● **Prompt**
The response should contain every record, reproduced exactly.

(Plain-text document sources)
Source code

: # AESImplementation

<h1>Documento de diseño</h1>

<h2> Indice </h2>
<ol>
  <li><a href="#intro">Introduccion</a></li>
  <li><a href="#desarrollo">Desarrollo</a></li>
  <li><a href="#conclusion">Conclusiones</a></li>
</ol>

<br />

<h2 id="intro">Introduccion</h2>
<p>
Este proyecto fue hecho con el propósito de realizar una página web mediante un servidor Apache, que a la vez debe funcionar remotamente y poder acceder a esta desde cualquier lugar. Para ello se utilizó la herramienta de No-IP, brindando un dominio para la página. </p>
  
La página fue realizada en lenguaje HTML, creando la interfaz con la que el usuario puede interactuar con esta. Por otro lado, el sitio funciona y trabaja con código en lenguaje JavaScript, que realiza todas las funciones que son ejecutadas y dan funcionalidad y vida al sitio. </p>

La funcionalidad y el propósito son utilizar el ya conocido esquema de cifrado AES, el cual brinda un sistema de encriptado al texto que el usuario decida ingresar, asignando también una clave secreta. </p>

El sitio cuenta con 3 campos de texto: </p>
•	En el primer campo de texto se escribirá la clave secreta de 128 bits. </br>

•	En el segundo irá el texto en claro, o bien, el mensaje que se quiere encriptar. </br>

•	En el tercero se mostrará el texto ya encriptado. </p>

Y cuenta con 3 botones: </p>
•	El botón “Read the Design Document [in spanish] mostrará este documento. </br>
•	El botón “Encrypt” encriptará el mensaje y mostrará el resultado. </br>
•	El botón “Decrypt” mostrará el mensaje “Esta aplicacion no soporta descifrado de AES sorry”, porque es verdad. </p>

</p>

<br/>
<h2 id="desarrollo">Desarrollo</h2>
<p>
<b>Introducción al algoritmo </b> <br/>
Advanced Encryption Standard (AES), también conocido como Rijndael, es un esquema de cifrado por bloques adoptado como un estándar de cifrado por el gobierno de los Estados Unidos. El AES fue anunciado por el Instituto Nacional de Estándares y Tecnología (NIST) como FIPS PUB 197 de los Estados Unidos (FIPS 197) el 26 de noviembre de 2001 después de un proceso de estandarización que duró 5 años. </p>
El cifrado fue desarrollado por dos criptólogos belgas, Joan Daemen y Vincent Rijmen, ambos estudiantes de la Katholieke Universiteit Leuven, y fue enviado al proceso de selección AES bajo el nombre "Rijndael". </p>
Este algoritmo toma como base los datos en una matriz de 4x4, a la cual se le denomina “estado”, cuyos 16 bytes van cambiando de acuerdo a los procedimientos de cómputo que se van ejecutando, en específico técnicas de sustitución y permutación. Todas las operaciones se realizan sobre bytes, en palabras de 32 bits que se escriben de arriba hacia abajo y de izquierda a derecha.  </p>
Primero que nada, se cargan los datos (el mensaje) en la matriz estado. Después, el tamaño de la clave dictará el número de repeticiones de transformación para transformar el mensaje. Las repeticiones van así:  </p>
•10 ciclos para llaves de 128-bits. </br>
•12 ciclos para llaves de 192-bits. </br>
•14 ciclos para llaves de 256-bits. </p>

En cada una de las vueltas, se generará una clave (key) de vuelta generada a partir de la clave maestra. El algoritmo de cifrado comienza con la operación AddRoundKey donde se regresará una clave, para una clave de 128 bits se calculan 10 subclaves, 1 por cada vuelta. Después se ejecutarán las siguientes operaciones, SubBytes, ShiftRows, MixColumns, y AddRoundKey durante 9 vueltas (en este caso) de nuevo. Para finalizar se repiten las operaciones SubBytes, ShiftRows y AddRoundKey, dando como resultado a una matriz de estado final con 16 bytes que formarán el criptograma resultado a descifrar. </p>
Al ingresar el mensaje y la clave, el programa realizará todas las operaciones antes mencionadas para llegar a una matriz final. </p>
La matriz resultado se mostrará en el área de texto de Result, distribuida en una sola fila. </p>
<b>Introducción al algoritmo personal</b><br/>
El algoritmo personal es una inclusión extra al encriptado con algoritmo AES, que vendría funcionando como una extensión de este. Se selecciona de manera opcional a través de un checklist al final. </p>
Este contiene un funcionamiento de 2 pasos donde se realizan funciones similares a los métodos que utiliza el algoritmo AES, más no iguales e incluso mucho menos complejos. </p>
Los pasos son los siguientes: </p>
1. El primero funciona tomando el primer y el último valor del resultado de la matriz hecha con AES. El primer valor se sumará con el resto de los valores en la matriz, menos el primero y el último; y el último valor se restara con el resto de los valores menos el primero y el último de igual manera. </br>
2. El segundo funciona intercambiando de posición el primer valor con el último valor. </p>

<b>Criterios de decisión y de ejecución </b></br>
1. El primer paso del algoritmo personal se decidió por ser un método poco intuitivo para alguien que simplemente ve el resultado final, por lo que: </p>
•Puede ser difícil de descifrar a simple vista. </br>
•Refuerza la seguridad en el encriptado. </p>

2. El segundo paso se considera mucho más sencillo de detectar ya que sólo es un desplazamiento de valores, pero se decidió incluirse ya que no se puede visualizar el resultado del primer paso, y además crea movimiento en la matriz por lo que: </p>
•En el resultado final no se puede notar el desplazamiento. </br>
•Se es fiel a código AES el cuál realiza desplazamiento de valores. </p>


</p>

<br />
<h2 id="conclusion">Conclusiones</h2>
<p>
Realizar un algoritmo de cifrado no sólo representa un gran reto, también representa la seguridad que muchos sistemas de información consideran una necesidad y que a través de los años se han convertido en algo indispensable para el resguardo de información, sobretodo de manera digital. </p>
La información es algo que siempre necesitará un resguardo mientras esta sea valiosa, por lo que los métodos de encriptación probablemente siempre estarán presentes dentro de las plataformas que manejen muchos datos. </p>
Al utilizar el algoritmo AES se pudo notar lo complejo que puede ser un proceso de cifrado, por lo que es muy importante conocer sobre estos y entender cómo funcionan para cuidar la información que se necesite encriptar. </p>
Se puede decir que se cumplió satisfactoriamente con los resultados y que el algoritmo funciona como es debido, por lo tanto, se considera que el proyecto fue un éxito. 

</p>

● **Answer box**
Source code

: # AESImplementation

<h1>Documento de diseño</h1>

<h2> Indice </h2>
<ol>
  <li><a href="#intro">Introduccion</a></li>
  <li><a href="#desarrollo">Desarrollo</a></li>
  <li><a href="#conclusion">Conclusiones</a></li>
</ol>

<br />

<h2 id="intro">Introduccion</h2>
<p>
Este proyecto fue hecho con el propósito de realizar una página web mediante un servidor Apache, que a la vez debe funcionar remotamente y poder acceder a esta desde cualquier lugar. Para ello se utilizó la herramienta de No-IP, brindando un dominio para la página. </p>
  
La página fue realizada en lenguaje HTML, creando la interfaz con la que el usuario puede interactuar con esta. Por otro lado, el sitio funciona y trabaja con código en lenguaje JavaScript, que realiza todas las funciones que son ejecutadas y dan funcionalidad y vida al sitio. </p>

La funcionalidad y el propósito son utilizar el ya conocido esquema de cifrado AES, el cual brinda un sistema de encriptado al texto que el usuario decida ingresar, asignando también una clave secreta. </p>

El sitio cuenta con 3 campos de texto: </p>
•	En el primer campo de texto se escribirá la clave secreta de 128 bits. </br>

•	En el segundo irá el texto en claro, o bien, el mensaje que se quiere encriptar. </br>

•	En el tercero se mostrará el texto ya encriptado. </p>

Y cuenta con 3 botones: </p>
•	El botón “Read the Design Document [in spanish] mostrará este documento. </br>
•	El botón “Encrypt” encriptará el mensaje y mostrará el resultado. </br>
•	El botón “Decrypt” mostrará el mensaje “Esta aplicacion no soporta descifrado de AES sorry”, porque es verdad. </p>

</p>

<br/>
<h2 id="desarrollo">Desarrollo</h2>
<p>
<b>Introducción al algoritmo </b> <br/>
Advanced Encryption Standard (AES), también conocido como Rijndael, es un esquema de cifrado por bloques adoptado como un estándar de cifrado por el gobierno de los Estados Unidos. El AES fue anunciado por el Instituto Nacional de Estándares y Tecnología (NIST) como FIPS PUB 197 de los Estados Unidos (FIPS 197) el 26 de noviembre de 2001 después de un proceso de estandarización que duró 5 años. </p>
El cifrado fue desarrollado por dos criptólogos belgas, Joan Daemen y Vincent Rijmen, ambos estudiantes de la Katholieke Universiteit Leuven, y fue enviado al proceso de selección AES bajo el nombre "Rijndael". </p>
Este algoritmo toma como base los datos en una matriz de 4x4, a la cual se le denomina “estado”, cuyos 16 bytes van cambiando de acuerdo a los procedimientos de cómputo que se van ejecutando, en específico técnicas de sustitución y permutación. Todas las operaciones se realizan sobre bytes, en palabras de 32 bits que se escriben de arriba hacia abajo y de izquierda a derecha.  </p>
Primero que nada, se cargan los datos (el mensaje) en la matriz estado. Después, el tamaño de la clave dictará el número de repeticiones de transformación para transformar el mensaje. Las repeticiones van así:  </p>
•10 ciclos para llaves de 128-bits. </br>
•12 ciclos para llaves de 192-bits. </br>
•14 ciclos para llaves de 256-bits. </p>

En cada una de las vueltas, se generará una clave (key) de vuelta generada a partir de la clave maestra. El algoritmo de cifrado comienza con la operación AddRoundKey donde se regresará una clave, para una clave de 128 bits se calculan 10 subclaves, 1 por cada vuelta. Después se ejecutarán las siguientes operaciones, SubBytes, ShiftRows, MixColumns, y AddRoundKey durante 9 vueltas (en este caso) de nuevo. Para finalizar se repiten las operaciones SubBytes, ShiftRows y AddRoundKey, dando como resultado a una matriz de estado final con 16 bytes que formarán el criptograma resultado a descifrar. </p>
Al ingresar el mensaje y la clave, el programa realizará todas las operaciones antes mencionadas para llegar a una matriz final. </p>
La matriz resultado se mostrará en el área de texto de Result, distribuida en una sola fila. </p>
<b>Introducción al algoritmo personal</b><br/>
El algoritmo personal es una inclusión extra al encriptado con algoritmo AES, que vendría funcionando como una extensión de este. Se selecciona de manera opcional a través de un checklist al final. </p>
Este contiene un funcionamiento de 2 pasos donde se realizan funciones similares a los métodos que utiliza el algoritmo AES, más no iguales e incluso mucho menos complejos. </p>
Los pasos son los siguientes: </p>
1. El primero funciona tomando el primer y el último valor del resultado de la matriz hecha con AES. El primer valor se sumará con el resto de los valores en la matriz, menos el primero y el último; y el último valor se restara con el resto de los valores menos el primero y el último de igual manera. </br>
2. El segundo funciona intercambiando de posición el primer valor con el último valor. </p>

<b>Criterios de decisión y de ejecución </b></br>
1. El primer paso del algoritmo personal se decidió por ser un método poco intuitivo para alguien que simplemente ve el resultado final, por lo que: </p>
•Puede ser difícil de descifrar a simple vista. </br>
•Refuerza la seguridad en el encriptado. </p>

2. El segundo paso se considera mucho más sencillo de detectar ya que sólo es un desplazamiento de valores, pero se decidió incluirse ya que no se puede visualizar el resultado del primer paso, y además crea movimiento en la matriz por lo que: </p>
•En el resultado final no se puede notar el desplazamiento. </br>
•Se es fiel a código AES el cuál realiza desplazamiento de valores. </p>


</p>

<br />
<h2 id="conclusion">Conclusiones</h2>
<p>
Realizar un algoritmo de cifrado no sólo representa un gran reto, también representa la seguridad que muchos sistemas de información consideran una necesidad y que a través de los años se han convertido en algo indispensable para el resguardo de información, sobretodo de manera digital. </p>
La información es algo que siempre necesitará un resguardo mientras esta sea valiosa, por lo que los métodos de encriptación probablemente siempre estarán presentes dentro de las plataformas que manejen muchos datos. </p>
Al utilizar el algoritmo AES se pudo notar lo complejo que puede ser un proceso de cifrado, por lo que es muy importante conocer sobre estos y entender cómo funcionan para cuidar la información que se necesite encriptar. </p>
Se puede decir que se cumplió satisfactoriamente con los resultados y que el algoritmo funciona como es debido, por lo tanto, se considera que el proyecto fue un éxito. 

</p>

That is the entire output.